── SOURCE INFORMATION ──

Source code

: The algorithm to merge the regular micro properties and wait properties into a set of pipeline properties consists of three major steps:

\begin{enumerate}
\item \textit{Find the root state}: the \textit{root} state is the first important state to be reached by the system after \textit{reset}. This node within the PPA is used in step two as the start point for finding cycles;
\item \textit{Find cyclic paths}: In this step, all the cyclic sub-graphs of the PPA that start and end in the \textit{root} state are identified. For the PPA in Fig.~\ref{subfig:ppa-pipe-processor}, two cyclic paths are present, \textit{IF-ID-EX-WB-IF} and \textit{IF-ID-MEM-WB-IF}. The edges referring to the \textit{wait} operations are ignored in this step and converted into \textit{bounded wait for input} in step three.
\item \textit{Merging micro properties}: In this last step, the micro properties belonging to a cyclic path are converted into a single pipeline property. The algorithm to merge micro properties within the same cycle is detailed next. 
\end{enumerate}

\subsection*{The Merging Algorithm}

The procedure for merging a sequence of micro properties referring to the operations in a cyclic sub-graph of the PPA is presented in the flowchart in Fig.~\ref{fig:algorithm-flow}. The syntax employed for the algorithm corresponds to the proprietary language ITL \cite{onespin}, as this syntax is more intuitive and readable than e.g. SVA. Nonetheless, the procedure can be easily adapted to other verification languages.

───
── SOURCE INFORMATION ──

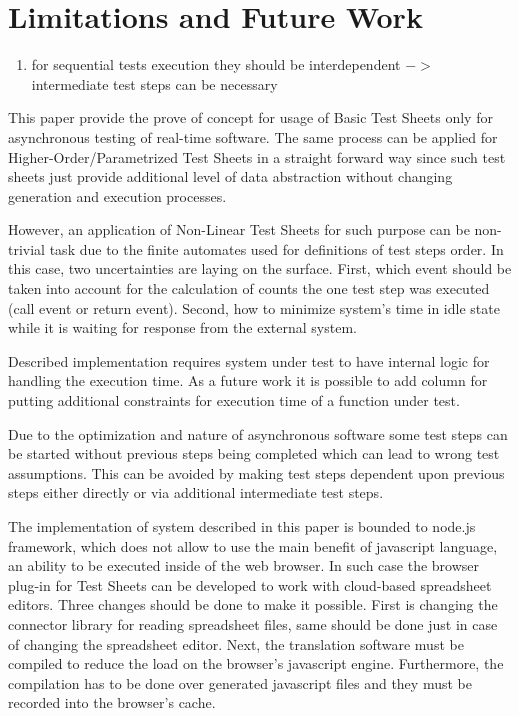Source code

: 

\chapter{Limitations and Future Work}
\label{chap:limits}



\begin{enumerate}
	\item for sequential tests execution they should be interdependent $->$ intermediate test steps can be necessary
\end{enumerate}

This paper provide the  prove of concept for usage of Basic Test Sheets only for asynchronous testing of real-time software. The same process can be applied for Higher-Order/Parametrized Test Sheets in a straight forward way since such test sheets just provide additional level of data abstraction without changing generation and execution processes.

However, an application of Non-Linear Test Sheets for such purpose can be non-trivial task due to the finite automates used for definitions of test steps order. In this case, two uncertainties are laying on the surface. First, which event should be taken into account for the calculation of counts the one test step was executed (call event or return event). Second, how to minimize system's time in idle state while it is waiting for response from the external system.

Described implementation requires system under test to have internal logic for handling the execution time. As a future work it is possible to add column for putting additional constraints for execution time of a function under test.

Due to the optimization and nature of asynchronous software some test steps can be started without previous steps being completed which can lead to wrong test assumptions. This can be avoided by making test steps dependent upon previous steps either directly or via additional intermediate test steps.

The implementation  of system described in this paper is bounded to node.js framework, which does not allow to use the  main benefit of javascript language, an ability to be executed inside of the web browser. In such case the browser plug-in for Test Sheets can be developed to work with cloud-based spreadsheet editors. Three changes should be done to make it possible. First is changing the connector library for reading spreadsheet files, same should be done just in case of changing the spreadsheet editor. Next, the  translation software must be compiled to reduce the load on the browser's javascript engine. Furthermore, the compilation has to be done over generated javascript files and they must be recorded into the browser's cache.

───

WHAT IS REQUIRED:
For the string "without", count the lines of the preceding listing in which it appears, and report the count alone.

OUTPUT FOR THIS TASK:
2